Posted on August 17, 2010 by bobrichards

Your kids are likely far better investors than you.  The seek to learn investing on their own so as to avoid the dependence and fees of using a professional.

Young millionaires disparage the value of financial advisers per a recent study by Spectrem Group.  The study summarizes that millionaires under the age of 45 prefer self-directed investing and they believe the services of professional advisers to be over-priced.

The study polled three different age groups: age 41 to 45, 35 to 40, and under 35. The youngest group was most against using a financial advisor; 58% of respondents between ages 41 and 45 found the offerings of a financial advisor too expensive while an overwhelming 74% of those under age 35 felt advisers were over-priced.

Younger investors find the financial information they need on the Internet, according to Spectrem.  This means they are self-confident, self-taught and self-learners.  These are the traits needed for learning to invest well.

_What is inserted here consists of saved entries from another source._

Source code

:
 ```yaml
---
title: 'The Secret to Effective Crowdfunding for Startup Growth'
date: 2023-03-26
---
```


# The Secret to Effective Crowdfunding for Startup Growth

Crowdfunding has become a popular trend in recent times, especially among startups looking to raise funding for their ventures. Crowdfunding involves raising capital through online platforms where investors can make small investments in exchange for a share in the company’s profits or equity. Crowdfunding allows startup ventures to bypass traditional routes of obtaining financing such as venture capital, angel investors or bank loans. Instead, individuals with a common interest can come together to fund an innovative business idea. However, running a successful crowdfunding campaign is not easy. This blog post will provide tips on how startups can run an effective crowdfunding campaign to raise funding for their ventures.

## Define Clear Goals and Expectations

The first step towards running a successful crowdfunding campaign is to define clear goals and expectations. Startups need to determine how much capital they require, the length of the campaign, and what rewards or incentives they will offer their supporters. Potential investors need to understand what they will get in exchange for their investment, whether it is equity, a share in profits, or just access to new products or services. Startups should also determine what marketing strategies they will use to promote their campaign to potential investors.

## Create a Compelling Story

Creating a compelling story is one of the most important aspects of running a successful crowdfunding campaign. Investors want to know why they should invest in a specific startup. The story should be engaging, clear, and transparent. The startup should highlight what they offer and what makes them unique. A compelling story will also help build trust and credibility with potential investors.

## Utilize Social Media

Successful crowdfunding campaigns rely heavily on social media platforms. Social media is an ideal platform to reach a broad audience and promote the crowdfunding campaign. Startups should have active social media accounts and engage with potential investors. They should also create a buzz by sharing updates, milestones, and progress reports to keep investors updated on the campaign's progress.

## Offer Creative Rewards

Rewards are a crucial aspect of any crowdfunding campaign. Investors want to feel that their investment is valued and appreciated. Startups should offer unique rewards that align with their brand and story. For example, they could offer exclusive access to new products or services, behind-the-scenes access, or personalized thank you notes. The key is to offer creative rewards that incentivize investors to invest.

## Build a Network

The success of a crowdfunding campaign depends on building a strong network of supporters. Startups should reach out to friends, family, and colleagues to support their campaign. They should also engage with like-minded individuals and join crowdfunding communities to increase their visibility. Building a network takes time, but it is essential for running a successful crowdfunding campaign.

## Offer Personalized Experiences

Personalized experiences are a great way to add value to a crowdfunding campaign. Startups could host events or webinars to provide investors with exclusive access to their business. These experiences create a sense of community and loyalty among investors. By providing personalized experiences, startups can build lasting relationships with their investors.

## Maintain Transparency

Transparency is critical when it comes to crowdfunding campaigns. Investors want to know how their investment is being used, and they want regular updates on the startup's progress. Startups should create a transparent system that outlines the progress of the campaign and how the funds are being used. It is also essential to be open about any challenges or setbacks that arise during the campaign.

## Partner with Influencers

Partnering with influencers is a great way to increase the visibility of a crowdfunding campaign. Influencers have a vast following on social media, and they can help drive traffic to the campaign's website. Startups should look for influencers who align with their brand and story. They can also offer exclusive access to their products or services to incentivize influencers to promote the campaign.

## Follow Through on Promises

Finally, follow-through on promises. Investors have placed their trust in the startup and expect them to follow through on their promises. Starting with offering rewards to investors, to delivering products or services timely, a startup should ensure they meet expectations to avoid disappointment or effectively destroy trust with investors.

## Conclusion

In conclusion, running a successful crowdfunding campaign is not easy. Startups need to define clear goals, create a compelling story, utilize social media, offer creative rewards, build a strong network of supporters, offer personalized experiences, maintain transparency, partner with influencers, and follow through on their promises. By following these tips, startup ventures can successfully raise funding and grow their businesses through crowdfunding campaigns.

The thing that young millionaires have in common is that they are self-learners.  They know that they can easily learn investing from the Internet, magazines and books what any financial advisor can tell them.  Rather than pay someone to lose their money, these young success stories realize they can learn to invest on their own and have no one to blame for results.  And they can do so without paying fees.

They know that from the plethora investment choices, there are only two: stocks and bonds.  Every other product is just some combination or derivative of stocks and bonds with a 70-page prospectus hiding fees so that the brokerage firms can take you to the cleaners.  If you do a little reading (yes, read the prospectus), you will learn how many fees are buried in the products manufactured by Wall Street and you will realize that all of these products are simply some version of stocks or bonds.  Learning about investing is simply reading.

It's unfortunate, but of all financial advisers, brokers/wealth managers, whatever you want to call them (or they call themselves), maybe 10% to 15% can do anything of value for you.  The rest are just salesman of products they don't even understand.  They have never read the prospectus for the junk they sell or understand if it's even good for you.  If you want the best results, learn investing and take your investment education into your own hands.

Your kids have learned about investing and know that it's probably best to do their own.  A good lesson.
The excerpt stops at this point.